Work required: When the line containing "- 머지에 적합한 엑셀 문서의 형식은 다음과 같습니다." appears in the entries below, begin printing there and stop after the line containing "- 로고 제작 : Jungsoo Lee ( @IntBread )"; print each of those lines exactly and no other line.

================================

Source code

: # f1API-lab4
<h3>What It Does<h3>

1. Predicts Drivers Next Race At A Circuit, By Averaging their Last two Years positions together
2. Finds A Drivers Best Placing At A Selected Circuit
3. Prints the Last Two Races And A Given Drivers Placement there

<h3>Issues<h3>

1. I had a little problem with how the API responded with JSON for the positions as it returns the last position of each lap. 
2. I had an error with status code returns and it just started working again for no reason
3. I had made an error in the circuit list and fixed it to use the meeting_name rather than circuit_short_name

================================

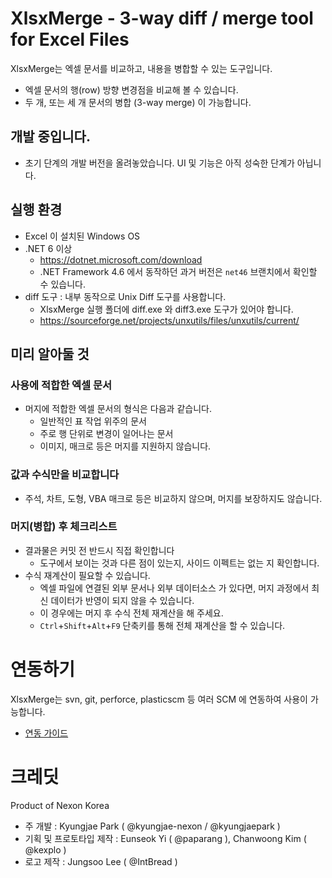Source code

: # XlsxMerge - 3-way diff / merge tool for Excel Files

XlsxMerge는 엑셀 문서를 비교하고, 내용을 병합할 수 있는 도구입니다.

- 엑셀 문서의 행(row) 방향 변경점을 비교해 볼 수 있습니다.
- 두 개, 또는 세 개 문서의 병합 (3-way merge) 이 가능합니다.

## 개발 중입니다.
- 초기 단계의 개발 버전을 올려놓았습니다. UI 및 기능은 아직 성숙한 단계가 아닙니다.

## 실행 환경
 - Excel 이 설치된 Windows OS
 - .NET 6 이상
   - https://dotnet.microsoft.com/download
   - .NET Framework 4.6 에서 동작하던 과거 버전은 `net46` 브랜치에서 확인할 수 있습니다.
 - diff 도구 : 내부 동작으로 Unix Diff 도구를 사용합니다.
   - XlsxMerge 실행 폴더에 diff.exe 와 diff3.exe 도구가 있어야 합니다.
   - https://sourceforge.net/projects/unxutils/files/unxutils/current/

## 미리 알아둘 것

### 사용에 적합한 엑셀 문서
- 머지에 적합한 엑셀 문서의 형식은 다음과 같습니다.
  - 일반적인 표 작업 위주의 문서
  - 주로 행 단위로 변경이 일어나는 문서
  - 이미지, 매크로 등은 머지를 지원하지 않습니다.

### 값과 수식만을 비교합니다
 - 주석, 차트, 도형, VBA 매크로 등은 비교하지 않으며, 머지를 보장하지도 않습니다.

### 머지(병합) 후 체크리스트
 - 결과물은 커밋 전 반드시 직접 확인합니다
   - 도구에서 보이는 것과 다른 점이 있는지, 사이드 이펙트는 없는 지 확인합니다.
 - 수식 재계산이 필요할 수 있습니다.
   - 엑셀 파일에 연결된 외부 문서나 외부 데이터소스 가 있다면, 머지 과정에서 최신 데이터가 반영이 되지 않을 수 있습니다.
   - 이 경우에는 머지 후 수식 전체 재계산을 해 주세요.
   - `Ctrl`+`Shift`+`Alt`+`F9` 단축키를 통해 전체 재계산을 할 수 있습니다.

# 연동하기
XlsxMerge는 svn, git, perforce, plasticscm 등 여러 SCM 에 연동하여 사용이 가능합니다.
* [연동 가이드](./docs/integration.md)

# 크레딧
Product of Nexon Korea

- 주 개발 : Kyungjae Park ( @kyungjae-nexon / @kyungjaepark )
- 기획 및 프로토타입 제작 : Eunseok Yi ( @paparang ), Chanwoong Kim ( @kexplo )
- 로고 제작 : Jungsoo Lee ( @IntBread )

================================

Written solution:
- 머지에 적합한 엑셀 문서의 형식은 다음과 같습니다.
  - 일반적인 표 작업 위주의 문서
  - 주로 행 단위로 변경이 일어나는 문서
  - 이미지, 매크로 등은 머지를 지원하지 않습니다.

### 값과 수식만을 비교합니다
 - 주석, 차트, 도형, VBA 매크로 등은 비교하지 않으며, 머지를 보장하지도 않습니다.

### 머지(병합) 후 체크리스트
 - 결과물은 커밋 전 반드시 직접 확인합니다
   - 도구에서 보이는 것과 다른 점이 있는지, 사이드 이펙트는 없는 지 확인합니다.
 - 수식 재계산이 필요할 수 있습니다.
   - 엑셀 파일에 연결된 외부 문서나 외부 데이터소스 가 있다면, 머지 과정에서 최신 데이터가 반영이 되지 않을 수 있습니다.
   - 이 경우에는 머지 후 수식 전체 재계산을 해 주세요.
   - `Ctrl`+`Shift`+`Alt`+`F9` 단축키를 통해 전체 재계산을 할 수 있습니다.

# 연동하기
XlsxMerge는 svn, git, perforce, plasticscm 등 여러 SCM 에 연동하여 사용이 가능합니다.
* [연동 가이드](./docs/integration.md)

# 크레딧
Product of Nexon Korea

- 주 개발 : Kyungjae Park ( @kyungjae-nexon / @kyungjaepark )
- 기획 및 프로토타입 제작 : Eunseok Yi ( @paparang ), Chanwoong Kim ( @kexplo )
- 로고 제작 : Jungsoo Lee ( @IntBread )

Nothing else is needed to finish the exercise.